Just then, as the contractual spit on my hand was still wet, an attractive young lady went jogging by and said "Hi" to Louie, reminding him to be home on time for supper... as he was to wash the new car afterwards ...

"Hi Mom, OK ", said Louie. Then he clapped his hand over his mouth, his blue eyes looking at me with terror and dismay. Then he was gone quicker than a politician's promise after election day.

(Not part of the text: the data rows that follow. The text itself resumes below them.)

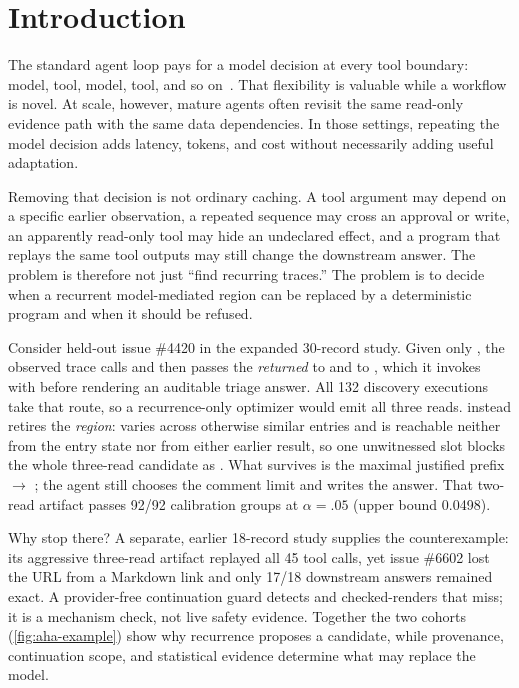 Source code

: \section{Introduction}

The standard agent loop pays for a model decision at every tool boundary:
model, tool, model, tool, and so on~\citep{yao2023react}. That flexibility is
valuable while a workflow is novel. At scale, however, mature agents often
revisit the same read-only evidence path with the same data dependencies. In
those settings, repeating the model decision adds latency, tokens, and cost
without necessarily adding useful adaptation.

Removing that decision is not ordinary caching. A tool argument may depend on a
specific earlier observation, a repeated sequence may cross an approval or
write, an apparently read-only tool may hide an undeclared effect, and a
program that replays the same tool outputs may still change the downstream
answer. The problem is therefore not just ``find recurring traces.'' The
problem is to decide when a recurrent model-mediated region can be replaced by a
deterministic program and when it should be refused.

Consider held-out issue \#4420 in the expanded 30-record study. Given only
, the observed trace calls  and then
passes the \emph{returned}  to  and to
, which it invokes with  before rendering an
auditable triage answer. All 132 discovery executions take that route, so a
recurrence-only optimizer would emit all three reads. \method instead retires
the \emph{region}:  varies across otherwise similar entries
and is reachable neither from the entry state nor from either earlier result, so
one unwitnessed slot blocks the whole three-read candidate as
. What survives is the maximal justified prefix
 $\rightarrow$ ; the agent still chooses the comment
limit and writes the answer. That two-read artifact passes 92/92 calibration
groups at $\alpha=.05$ (upper bound 0.0498).

Why stop there? A separate, earlier 18-record study supplies the counterexample:
its aggressive three-read artifact replayed all 45 tool calls, yet issue \#6602
lost the URL from a Markdown link and only 17/18 downstream answers remained
exact. A provider-free continuation guard detects and checked-renders that miss;
it is a mechanism check, not live safety evidence. Together the two cohorts
(\cref{fig:aha-example}) show why recurrence proposes a candidate, while
provenance, continuation scope, and statistical evidence determine what may
replace the model.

I couldn't catch him using his old bike that day or any other in the weeks that followed.. It was hard to pedal Louie's bike, especially when the brakes work so well. And so suddenly. Thoughtfully, I traced the scar on the wrist I broke the first week I owned Louie's bike ...all these years and I still have never been able to call Louie's bike mine ... Louie never had any such problem with my bike. He went on to build an empire of used car lots all over North America. "Catch a break with Louie" is his national slogan. It has a different meaning to me than the one intended by Louie's well paid advertising agency.

As I thought about that long-ago experience, I realized that it had prepared me for a whole bunch of Louie's in my present position and I brightened up. I was ready for them!